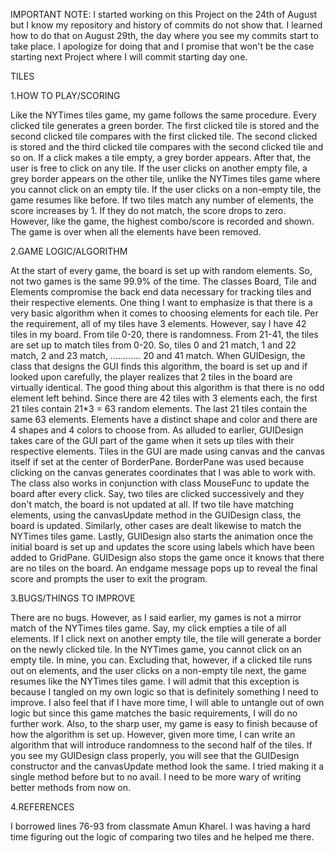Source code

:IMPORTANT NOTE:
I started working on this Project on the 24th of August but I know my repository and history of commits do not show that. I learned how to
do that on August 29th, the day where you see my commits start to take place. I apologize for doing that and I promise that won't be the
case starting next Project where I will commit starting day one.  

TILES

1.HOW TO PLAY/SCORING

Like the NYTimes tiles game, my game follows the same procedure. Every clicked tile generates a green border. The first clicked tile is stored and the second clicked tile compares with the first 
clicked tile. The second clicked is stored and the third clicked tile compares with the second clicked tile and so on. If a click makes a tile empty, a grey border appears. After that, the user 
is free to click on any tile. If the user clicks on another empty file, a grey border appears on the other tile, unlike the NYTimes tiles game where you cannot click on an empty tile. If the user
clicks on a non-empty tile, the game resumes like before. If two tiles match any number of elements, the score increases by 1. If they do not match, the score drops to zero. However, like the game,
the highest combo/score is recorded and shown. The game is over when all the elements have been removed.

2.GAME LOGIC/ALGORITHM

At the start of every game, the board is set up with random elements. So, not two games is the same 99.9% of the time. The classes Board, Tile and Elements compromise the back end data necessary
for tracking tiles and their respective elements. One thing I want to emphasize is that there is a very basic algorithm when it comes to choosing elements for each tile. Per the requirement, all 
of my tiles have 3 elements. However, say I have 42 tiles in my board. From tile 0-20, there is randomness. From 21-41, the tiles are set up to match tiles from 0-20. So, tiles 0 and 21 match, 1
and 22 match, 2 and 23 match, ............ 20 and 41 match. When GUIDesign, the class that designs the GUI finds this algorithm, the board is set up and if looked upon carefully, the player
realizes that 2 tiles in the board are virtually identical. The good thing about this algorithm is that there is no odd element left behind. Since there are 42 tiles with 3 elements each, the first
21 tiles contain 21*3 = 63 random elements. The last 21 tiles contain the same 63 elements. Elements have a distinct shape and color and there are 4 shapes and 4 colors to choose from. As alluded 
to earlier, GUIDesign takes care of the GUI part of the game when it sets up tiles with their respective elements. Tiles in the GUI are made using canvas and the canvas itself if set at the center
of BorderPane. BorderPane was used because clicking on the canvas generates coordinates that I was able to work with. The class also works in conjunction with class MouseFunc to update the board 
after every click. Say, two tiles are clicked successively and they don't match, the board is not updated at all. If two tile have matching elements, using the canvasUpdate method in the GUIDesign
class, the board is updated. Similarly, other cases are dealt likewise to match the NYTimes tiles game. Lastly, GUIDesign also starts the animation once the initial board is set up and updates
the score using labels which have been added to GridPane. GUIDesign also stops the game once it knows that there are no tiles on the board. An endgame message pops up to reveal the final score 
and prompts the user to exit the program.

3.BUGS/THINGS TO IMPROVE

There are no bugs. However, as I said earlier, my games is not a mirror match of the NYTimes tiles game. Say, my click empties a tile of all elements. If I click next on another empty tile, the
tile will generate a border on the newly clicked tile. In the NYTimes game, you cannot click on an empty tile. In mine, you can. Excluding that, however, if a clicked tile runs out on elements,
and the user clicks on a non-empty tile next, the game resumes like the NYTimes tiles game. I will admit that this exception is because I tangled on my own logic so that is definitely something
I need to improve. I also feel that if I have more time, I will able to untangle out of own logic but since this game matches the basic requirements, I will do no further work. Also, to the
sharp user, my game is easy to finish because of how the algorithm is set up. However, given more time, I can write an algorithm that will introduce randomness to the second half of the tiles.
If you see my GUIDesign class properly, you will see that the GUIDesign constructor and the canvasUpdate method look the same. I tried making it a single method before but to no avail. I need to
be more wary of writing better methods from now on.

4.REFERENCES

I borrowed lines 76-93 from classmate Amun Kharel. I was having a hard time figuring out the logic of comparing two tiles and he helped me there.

Task description =>
Go through the material above line by line and work out how many lines contain the word "updated"; give only that number.

Output for this task =>
2